The contemporary historian Socrates Scholasticus of Constantinople (b. c. 380) described the events of this period in his Ecclesiastical History, covering the years 305-439. Paganism had been made illegal by an edict of the Emperor Theodosius I in 391. The temples of Alexandria were closed by Patriarch Theophilus of Alexandria. Socrates Scholasticus provides the following account of the destruction of the temples in Alexandria, in the fifth book of his Historia:
"At the solicitation of Theophilus, Bishop of Alexandria, the emperor issued an order at this time for the demolition of the heathen temples in that city; commanding also that it should be put in execution under the direction of Theophilus. Seizing this opportunity, Theophilus exerted himself to the utmost to expose the pagan mysteries to contempt. And to begin with, he caused the Mithreum to be cleaned out, and exhibited to public view the tokens of its bloody mysteries. Then he destroyed the Serapeum, and the bloody rites of the Mithreum he publicly caricatured; the Serapeum also he showed full of extravagant superstitions, and he had the phalli of Priapus carried through the midst of the forum. ... Thus this disturbance having been terminated, the governor of Alexandria, and the commander-in-chief of the troops in Egypt, assisted Theophilus in demolishing the heathen temples."
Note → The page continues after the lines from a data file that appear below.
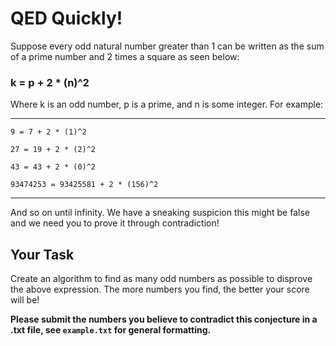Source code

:# QED Quickly! #

Suppose every odd natural number greater than 1 can be written as the sum of a prime number and 2 times a square as seen below:


### k = p + 2 * (n)^2 ###


Where k is an odd number, p is a prime, and n is some integer. For example:

---

`9 = 7 + 2 * (1)^2`
	
`27 = 19 + 2 * (2)^2`

`43 = 43 + 2 * (0)^2`

`93474253 = 93425581 + 2 * (156)^2`

---

And so on until infinity. We have a sneaking suspicion this might be false and we need you to prove it through contradiction!

## Your Task

Create an algorithm to find as many odd numbers as possible to disprove the above expression. The more numbers you find, the better your score will be!

**Please submit the numbers you believe to contradict this conjecture in a .txt file, see `example.txt` for general formatting.**
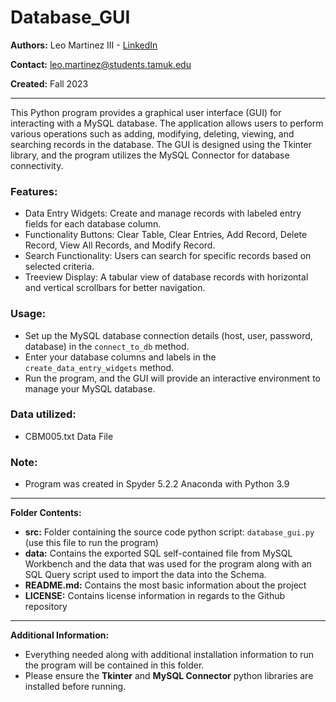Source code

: # Database_GUI

**Authors:** Leo Martinez III - [LinkedIn](https://www.linkedin.com/in/leo-martinez-iii/)

**Contact:** [leo.martinez@students.tamuk.edu](mailto:leo.martinez@students.tamuk.edu)

**Created:** Fall 2023

---

This Python program provides a graphical user interface (GUI) for interacting with a MySQL database. The application allows users to perform various operations such as adding, modifying, deleting, viewing, and searching records in the database. The GUI is designed using the Tkinter library, and the program utilizes the MySQL Connector for database connectivity.

### Features:

- Data Entry Widgets: Create and manage records with labeled entry fields for each database column.
- Functionality Buttons: Clear Table, Clear Entries, Add Record, Delete Record, View All Records, and Modify Record.
- Search Functionality: Users can search for specific records based on selected criteria.
- Treeview Display: A tabular view of database records with horizontal and vertical scrollbars for better navigation.

### Usage:

- Set up the MySQL database connection details (host, user, password, database) in the `connect_to_db` method.
- Enter your database columns and labels in the `create_data_entry_widgets` method.
- Run the program, and the GUI will provide an interactive environment to manage your MySQL database.

### Data utilized:

- CBM005.txt Data File

### Note:

- Program was created in Spyder 5.2.2 Anaconda with Python 3.9

---

**Folder Contents:**

- **src:** Folder containing the source code python script: `database_gui.py` (use this file to run the program)
- **data:** Contains the exported SQL self-contained file from MySQL Workbench and the data that was used for the program along with an SQL Query script used to import the data into the Schema.
- **README.md:** Contains the most basic information about the project
- **LICENSE:** Contains license information in regards to the Github repository

---

**Additional Information:**

- Everything needed along with additional installation information to run the program will be contained in this folder.
- Please ensure the **Tkinter** and **MySQL Connector** python libraries are installed before running.
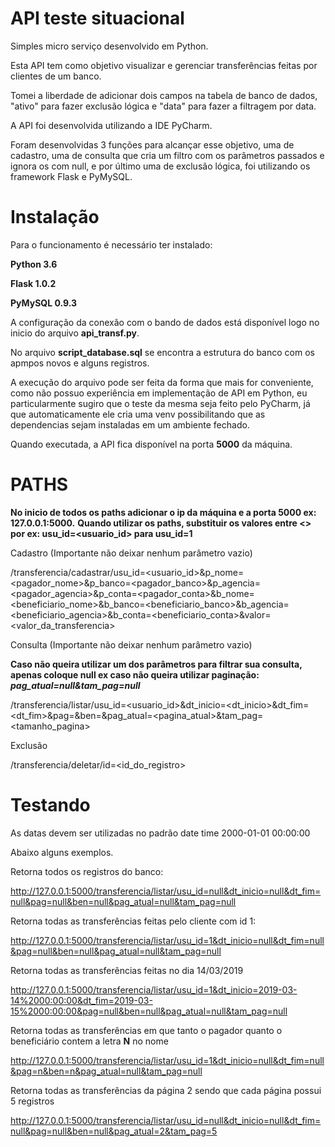 # API teste situacional


Simples micro serviço desenvolvido em Python.

Esta API tem como objetivo visualizar e gerenciar transferências feitas por clientes de um banco.

Tomei a liberdade de adicionar dois campos na tabela de banco de dados, "ativo" para fazer exclusão lógica e "data" para fazer a filtragem por data.

A API foi desenvolvida utilizando a IDE PyCharm.

Foram desenvolvidas 3 funções para alcançar esse objetivo, uma de cadastro, uma de consulta que cria um filtro com os parâmetros passados e ignora os com null, e por último uma de exclusão lógica, foi utilizando os framework Flask e PyMySQL.


# Instalação


Para o funcionamento é necessário ter instalado:

**Python 3.6**

**Flask 1.0.2**

**PyMySQL 0.9.3**

A configuração da conexão com o bando de dados está disponível logo no inicio do arquivo **api_transf.py**.

No arquivo **script_database.sql** se encontra a estrutura do banco com os apmpos novos e alguns registros.

A execução do arquivo pode ser feita da forma que mais for conveniente, como não possuo experiência em implementação de API em Python, eu particularmente sugiro que o teste da mesma seja feito pelo PyCharm, já que automaticamente ele cria uma venv possibilitando que as dependencias sejam instaladas em um ambiente fechado.

Quando executada, a API fica disponível na porta **5000** da máquina.


# PATHS


**No inicio de todos os paths adicionar o ip da máquina e a porta 5000 ex: 127.0.0.1:5000.**
**Quando utilizar os paths, substituir os valores entre <> por ex: usu_id=<usuario_id> para usu_id=1**

Cadastro (Importante não deixar nenhum parâmetro vazio)

/transferencia/cadastrar/usu_id=<usuario_id>&p_nome=<pagador_nome>&p_banco=<pagador_banco>&p_agencia=<pagador_agencia>&p_conta=<pagador_conta>&b_nome=<beneficiario_nome>&b_banco=<beneficiario_banco>&b_agencia=<beneficiario_agencia>&b_conta=<beneficiario_conta>&valor=<valor_da_transferencia> 

Consulta (Importante não deixar nenhum parâmetro vazio)

**Caso não queira utilizar um dos parâmetros para filtrar sua consulta, apenas coloque null ex caso não queira utilizar paginação: _pag_atual=null&tam_pag=null_**

/transferencia/listar/usu_id=<usuario_id>&dt_inicio=<dt_inicio>&dt_fim=<dt_fim>&pag=<pagador>&ben=<beneficiario>&pag_atual=<pagina_atual>&tam_pag=<tamanho_pagina> 
  
 Exclusão
 
 /transferencia/deletar/id=<id_do_registro> 
 
 
# Testando
 

As datas devem ser utilizadas no padrão date time 2000-01-01 00:00:00

Abaixo alguns exemplos.

Retorna todos os registros do banco:

http://127.0.0.1:5000/transferencia/listar/usu_id=null&dt_inicio=null&dt_fim=null&pag=null&ben=null&pag_atual=null&tam_pag=null

Retorna todas as transferências feitas pelo cliente com id 1:

http://127.0.0.1:5000/transferencia/listar/usu_id=1&dt_inicio=null&dt_fim=null&pag=null&ben=null&pag_atual=null&tam_pag=null
  
Retorna todas as transferências feitas no dia 14/03/2019
  
http://127.0.0.1:5000/transferencia/listar/usu_id=1&dt_inicio=2019-03-14%2000:00:00&dt_fim=2019-03-15%2000:00:00&pag=null&ben=null&pag_atual=null&tam_pag=null

Retorna todas as transferências em que tanto o pagador quanto o beneficiário contem a letra **N** no nome

http://127.0.0.1:5000/transferencia/listar/usu_id=1&dt_inicio=null&dt_fim=null&pag=n&ben=n&pag_atual=null&tam_pag=null

Retorna todas as transferências da página 2 sendo que cada página possui 5 registros

http://127.0.0.1:5000/transferencia/listar/usu_id=null&dt_inicio=null&dt_fim=null&pag=null&ben=null&pag_atual=2&tam_pag=5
It is unclear whether this included the final destruction of the Libraries at the Serapeum and at the Museum, some may have survived until the Arab invasion of 642, but evidently Greek scholars were working under the opprobrium of the church. The murder of Hypatia led to the departure soon afterward of many scholars, which marked the end of Alexandria as a major centre of ancient learning. Concerning Hypatia Socrates Scholasticus wrote:
"There was a woman at Alexandria named Hypatia, daughter of the philosopher Theon, who made such attainments in literature and science, as to far surpass all the philosophers of her own time. Having succeeded to the school of Plato and Plotinus, she explained the principles of philosophy to her auditors, many of whom came from a distance to receive her instructions. On account of the self-possession and ease of manner, which she had acquired in consequence of the cultivation of her mind, she not unfrequently appeared in public in presence of the magistrates. Neither did she feel abashed in going to an assembly of men. For all men on account of her extraordinary dignity and virtue admired her the more." and: "Yet even she fell a victim to the political jealousy which at that time prevailed. For as she had frequent interviews with Orestes [the Roman Governor], it was calumniously reported among the Christian populace, that it was she who prevented Orestes from being reconciled to the bishop. Some of them therefore, hurried away by a fierce and bigoted zeal, whose ringleader was a reader named Peter [Cyril's assistant], waylaid her returning home, and dragging her from her carriage, they took her to the church called Caesareum, where they completely stripped her, and then murdered her by scraping her skin off with tiles and bits of shell. After tearing her body in pieces, they took her mangled limbs to a place called Cinaron, and there burnt them."
Hypatia is often regarded as a rationalist martyr.